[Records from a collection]
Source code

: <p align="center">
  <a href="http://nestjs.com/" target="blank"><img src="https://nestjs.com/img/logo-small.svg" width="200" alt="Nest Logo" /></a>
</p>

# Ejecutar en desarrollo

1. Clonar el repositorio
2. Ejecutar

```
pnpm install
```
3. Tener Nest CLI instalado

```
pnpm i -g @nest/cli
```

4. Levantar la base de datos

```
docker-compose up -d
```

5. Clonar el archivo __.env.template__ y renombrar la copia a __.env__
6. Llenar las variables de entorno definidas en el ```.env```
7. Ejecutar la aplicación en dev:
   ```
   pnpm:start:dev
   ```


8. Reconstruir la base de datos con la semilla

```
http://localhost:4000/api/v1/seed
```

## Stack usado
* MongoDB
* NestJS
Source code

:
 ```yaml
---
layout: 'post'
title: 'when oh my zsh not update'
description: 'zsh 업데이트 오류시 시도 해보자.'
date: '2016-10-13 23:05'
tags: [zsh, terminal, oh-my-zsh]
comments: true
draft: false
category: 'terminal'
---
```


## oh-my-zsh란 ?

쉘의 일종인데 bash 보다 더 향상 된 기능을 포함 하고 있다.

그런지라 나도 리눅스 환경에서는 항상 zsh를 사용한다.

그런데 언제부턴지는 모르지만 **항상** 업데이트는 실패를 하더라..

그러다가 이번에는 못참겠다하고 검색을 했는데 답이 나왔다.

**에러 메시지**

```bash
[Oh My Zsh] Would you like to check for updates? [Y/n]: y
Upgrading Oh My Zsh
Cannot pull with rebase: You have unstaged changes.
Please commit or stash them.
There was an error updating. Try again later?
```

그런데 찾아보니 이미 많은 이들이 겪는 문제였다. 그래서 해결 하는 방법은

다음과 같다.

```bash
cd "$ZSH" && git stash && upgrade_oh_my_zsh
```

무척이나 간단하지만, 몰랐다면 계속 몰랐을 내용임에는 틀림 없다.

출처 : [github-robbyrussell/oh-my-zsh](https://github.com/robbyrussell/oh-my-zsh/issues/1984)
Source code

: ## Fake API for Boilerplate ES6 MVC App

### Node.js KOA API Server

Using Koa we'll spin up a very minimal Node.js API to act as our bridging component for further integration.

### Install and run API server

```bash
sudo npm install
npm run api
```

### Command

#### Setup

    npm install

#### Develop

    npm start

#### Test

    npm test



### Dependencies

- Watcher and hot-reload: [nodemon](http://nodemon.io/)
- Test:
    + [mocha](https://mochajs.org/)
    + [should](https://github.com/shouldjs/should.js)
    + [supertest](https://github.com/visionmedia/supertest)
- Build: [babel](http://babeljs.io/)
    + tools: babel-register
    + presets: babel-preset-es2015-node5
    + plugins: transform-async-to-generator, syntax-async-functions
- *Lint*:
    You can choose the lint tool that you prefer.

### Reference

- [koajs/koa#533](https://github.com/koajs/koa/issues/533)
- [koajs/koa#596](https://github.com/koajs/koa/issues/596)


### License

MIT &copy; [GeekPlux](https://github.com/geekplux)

- Requirement:
Search the data above and return each line in which "koajs" occurs.

- Result below:
- [koajs/koa#533](https://github.com/koajs/koa/issues/533)
- [koajs/koa#596](https://github.com/koajs/koa/issues/596)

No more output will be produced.